Christianity has a lot to offer people as a lifestyle.  It is potentially healthy, positive, and meaningful, providing peace and answers to difficult questions, comfort and strength in loss and adversity.  Christianity, especially when viewed at a somewhat superficial, exoteric level ought to be true.  Does it matter if it is true?  Some people seem to have concluded that it does not.  Some seem to think that being a Christian means the same as being a good person. 

Christianity didn’t necessarily teach righteousness to the West, but it did show us why we had defined goodness the way that we did.  In Christ, we saw why righteousness was right and that goodness had its foundation not in the shifting sands of earth but in the rock-solid truth of heaven.  From a worldly perspective, the Church is built upside down.    

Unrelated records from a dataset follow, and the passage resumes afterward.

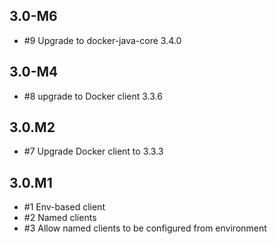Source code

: ## 3.0-M6

* #9 Upgrade to docker-java-core 3.4.0

## 3.0-M4

* #8 upgrade to Docker client 3.3.6

## 3.0.M2

* #7 Upgrade Docker client to 3.3.3

## 3.0.M1

* #1 Env-based client
* #2 Named clients
* #3 Allow named clients to be configured from environment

The world says that what is good is what is good for us.  As long as we understood that the perfection for which we were aiming was not attainable in this life, even if people couldn’t quite bring themselves into the Christian fold, they didn’t get too far off base.  There was at least an implicit understanding that something was eternal and absolute, and the best way of living was to approximate that absolute within the cultural confines where we found ourselves. 

More and more, in the last couple of centuries, we have strayed further from that understanding until we are trying to base all of our behavior on what we like and what we think is good for us.  This leads many to reject any ideas of struggle.  We are “born” a certain way, and that is the way we are, and we and other people should just accept it.  When we do find a non-individual standard for behavior, it comes down to “tolerance” and “the greater good”.  Thus we are convinced to give up our freedoms, our property, our privacy, our morals and convictions so that “humanity” or “the country” or “people around the world” can benefit. 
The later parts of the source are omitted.